A família mais disfuncional de sempre da banda desenhada está de volta! E é um regresso em grande! Ao nível daquilo a que os felizardos leitores do Volume 1 já puderam experenciar.
Se há papel importante que as editoras de banda desenhada (também) fazem, é o de curadoria em relação ao lançamento de obras menos badaladas. Isso permite que os leitores possam descobrir – ou redescobrir – boas séries de banda desenhada. Quando no ano passado a Arte de Autor, oportuna, foi buscar este Spaghetti Bros, apanhou muita gente desprevenida. Os que já conheciam, rejubilaram com o lançamento desta fantástica série em Portugal. Os que não conheciam, tiveram, certamente, uma das melhores surpresas do ano editorial do ano passado.
Portanto, é uma alegria ver que Spaghetti Bros, composto por 4 volumes, já tem metade da sua série publicada em Portugal.
Spaghetti Bros é, de uma forma avassaladora, politicamente incorreto, subvertendo as regras do certo e do errado, sem escrúpulos e sem qualquer contenção. Numa altura em que, de forma geral, o entretenimento me entristece cada vez mais, ao ter posturas falsamente moralistas e (apenas e só) corretas aos olhos da opinião pública – recordo a série Os Simpsons, da qual sempre fui fã, que recentemente decidiu substituir o ator, que sempre fez o papel da personagem Apu, por um ator indiano (só para não ferir suscetibilidades) e que colocou um ator homossexual a dar voz a uma personagem homossexual (mais uma vez, com o único propósito de não ferir suscetibilidades) – é bom olhar para a banda desenhada e verificar que é uma forma de arte (ainda) bastante livre, havendo espaço para todo e qualquer estilo de histórias. Muitas vezes, politicamente incorretas nos valores que contêm. Mas, lá está, isso é, a meu ver, uma coisa boa porque a criação artística não deve ser sintética e falsamente moralista (nem sequer tem que ser moralista, sinceramente). A criação artística deve ser uma expressão, uma ideia, um output criativo. Acredito que se houvesse uma adaptação de Spaghetti Bros para uma série da Netflix, haveria um autêntico reboliço e, possivelmente, petições públicas e manifestações para que os responsáveis da série e, em última análise, os criadores originais Trillo e Mandrafina, fossem veemente criticados e marginalizados (e quão irónico é marginalizar os que, supostamente, marginalizam, não?).
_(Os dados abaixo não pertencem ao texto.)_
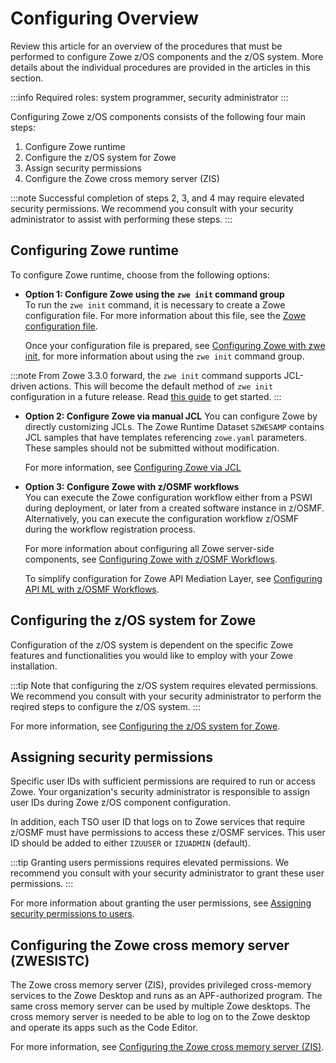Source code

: # Configuring Overview

Review this article for an overview of the procedures that must be performed to configure Zowe z/OS components and the z/OS system. More details about the individual procedures are provided in the articles in this section. 

:::info Required roles: system programmer, security administrator
:::

Configuring Zowe z/OS components consists of the following four main steps:

1. Configure Zowe runtime
2. Configure the z/OS system for Zowe
3. Assign security permissions
4. Configure the Zowe cross memory server (ZIS)

:::note
Successful completion of steps 2, 3, and 4 may require elevated security permissions. We recommend you consult with your security administrator to assist with performing these steps. 
:::

## Configuring Zowe runtime

To configure Zowe runtime, choose from the following options:

* **Option 1: Configure Zowe using the `zwe init` command group**  
To run the `zwe init` command, it is necessary to create a Zowe configuration file. For more information about this file, see the [Zowe configuration file](./installandconfig.md#zowe-configuration-file-zoweyaml).

    Once your configuration file is prepared, see [Configuring Zowe with zwe init](./initialize-zos-system.md), for more information about using the `zwe init` command group.

:::note
From Zowe 3.3.0 forward, the `zwe init` command supports JCL-driven actions. This will become the default method of `zwe init` configuration in a future release. Read [this guide](./configuring-zowe-via-jcl.md) to get started.
:::

* **Option 2: Configure Zowe via manual JCL**
You can configure Zowe by directly customizing JCLs. The Zowe Runtime Dataset `SZWESAMP` contains JCL samples that have templates referencing `zowe.yaml` parameters. These samples should not be submitted without modification.

    For more information, see [Configuring Zowe via JCL](./configuring-zowe-via-jcl.md#getting-started-with-manual-jcl-submission)

* **Option 3: Configure Zowe with z/OSMF workflows**  
You can execute the Zowe configuration workflow either from a PSWI during deployment, or later from a created software instance in z/OSMF. Alternatively, you can execute the configuration workflow z/OSMF during the workflow registration process.

    For more information about configuring all Zowe server-side components, see [Configuring Zowe with z/OSMF Workflows](./configure-zowe-zosmf-workflow.md). 

    To simplify configuration for Zowe API Mediation Layer, see 
[Configuring API ML with z/OSMF Workflows](./configure-apiml-zosmf-workflow.md).

## Configuring the z/OS system for Zowe

Configuration of the z/OS system is dependent on the specific Zowe features and functionalities you would like to employ with your Zowe installation. 

:::tip
Note that configuring the z/OS system requires elevated permissions. We recommend you consult with your security administrator to perform the reqired steps to configure the z/OS system.
:::

For more information, see [Configuring the z/OS system for Zowe](./configure-zos-system.md).

## Assigning security permissions

Specific user IDs with sufficient permissions are required to run or access Zowe. Your organization's security administrator is responsible to assign user IDs during Zowe z/OS component configuration.

In addition, each TSO user ID that logs on to Zowe services that require z/OSMF must have permissions to access these z/OSMF services. This user ID should be added to either `IZUUSER` or `IZUADMIN` (default).

:::tip
Granting users permissions requires elevated permissions. We recommend you consult with your security administrator to grant these user permissions.
:::

For more information about granting the user permissions, see [Assigning security permissions to users](./assign-security-permissions-to-users.md).

## Configuring the Zowe cross memory server (ZWESISTC)

The Zowe cross memory server (ZIS), provides privileged cross-memory services to the Zowe Desktop and runs as an APF-authorized program. The same cross memory server can be used by multiple Zowe desktops. The cross memory server is needed to be able to log on to the Zowe desktop and operate its apps such as the Code Editor. 

For more information, see [Configuring the Zowe cross memory server (ZIS)](./configure-xmem-server.md).




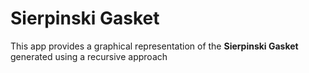 # Sierpinski Gasket
This app provides a graphical representation of the **Sierpinski Gasket** generated using a recursive approach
E porque é que falo sobre estes temas? Bem, como já referi acima, Spaghetti Bros é verdadeiramente incorreto. Entre aquilo que esta fantástica série nos oferece nas suas histórias, temos violentos criminosos, temos adultério, temos machismo, temos violações, temos padres criminosos, homens criminosos, mulheres criminosas, uma atriz que subiu na carreira cinematográfica após favores de foro sexual. Temos tudo aquilo que é tido como errado. Mas, ainda assim, Spaghetti Bros não poderia ser uma série mais deliciosa! E ponham nas vossas cabeças a ideia de que abordar estes temas não quer dizer promovê-los. Pode até querer dizer que são errados. Chamar a atenção para tal. Embora também não me pareça que seja esse o caso nesta série.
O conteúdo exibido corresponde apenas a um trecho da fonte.